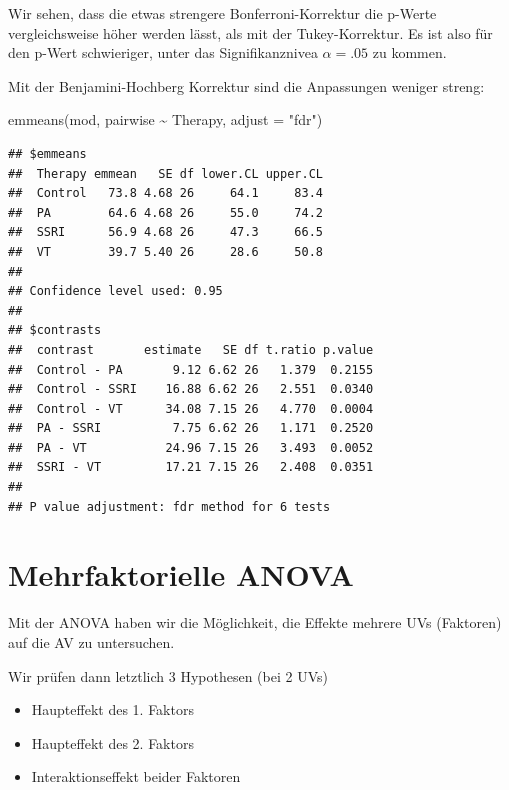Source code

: \documentclass[
]{book}
\newenvironment{Shaded}{\begin{snugshade}}{\end{snugshade}}
\newcommand{\AttributeTok}[1]{\textcolor[rgb]{0.77,0.63,0.00}{#1}}
\newcommand{\FunctionTok}[1]{\textcolor[rgb]{0.00,0.00,0.00}{#1}}
\newcommand{\NormalTok}[1]{#1}
\newcommand{\SpecialCharTok}[1]{\textcolor[rgb]{0.00,0.00,0.00}{#1}}
\newcommand{\StringTok}[1]{\textcolor[rgb]{0.31,0.60,0.02}{#1}}
\providecommand{\tightlist}{%
  \setlength{\itemsep}{0pt}\setlength{\parskip}{0pt}}
\begin{document}
Wir sehen, dass die etwas strengere Bonferroni-Korrektur die p-Werte vergleichsweise höher werden lässt, als mit der Tukey-Korrektur. Es ist also für den p-Wert schwieriger, unter das Signifikanznivea \(\alpha=.05\) zu kommen.

Mit der Benjamini-Hochberg Korrektur sind die Anpassungen weniger streng:

\begin{Shaded}
\begin{Highlighting}[]
\FunctionTok{emmeans}\NormalTok{(mod, pairwise }\SpecialCharTok{\textasciitilde{}}\NormalTok{ Therapy, }\AttributeTok{adjust =} \StringTok{"fdr"}\NormalTok{)}
\end{Highlighting}
\end{Shaded}

\begin{verbatim}
## $emmeans
##  Therapy emmean   SE df lower.CL upper.CL
##  Control   73.8 4.68 26     64.1     83.4
##  PA        64.6 4.68 26     55.0     74.2
##  SSRI      56.9 4.68 26     47.3     66.5
##  VT        39.7 5.40 26     28.6     50.8
## 
## Confidence level used: 0.95 
## 
## $contrasts
##  contrast       estimate   SE df t.ratio p.value
##  Control - PA       9.12 6.62 26   1.379  0.2155
##  Control - SSRI    16.88 6.62 26   2.551  0.0340
##  Control - VT      34.08 7.15 26   4.770  0.0004
##  PA - SSRI          7.75 6.62 26   1.171  0.2520
##  PA - VT           24.96 7.15 26   3.493  0.0052
##  SSRI - VT         17.21 7.15 26   2.408  0.0351
## 
## P value adjustment: fdr method for 6 tests
\end{verbatim}

\hypertarget{mehrfaktorielle-anova}{%
\section{Mehrfaktorielle ANOVA}\label{mehrfaktorielle-anova}}

Mit der ANOVA haben wir die Möglichkeit, die Effekte mehrere UVs (Faktoren) auf die AV zu untersuchen.

Wir prüfen dann letztlich 3 Hypothesen (bei 2 UVs)

\begin{itemize}
\tightlist
\item
  Haupteffekt des 1. Faktors
\item
  Haupteffekt des 2. Faktors
\item
  Interaktionseffekt beider Faktoren
\end{itemize}
\end{document}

Try it -
Scan the material above for the string "Faktoren" and report each line where you find it.

Output below -
Mit der ANOVA haben wir die Möglichkeit, die Effekte mehrere UVs (Faktoren) auf die AV zu untersuchen.
  Interaktionseffekt beider Faktoren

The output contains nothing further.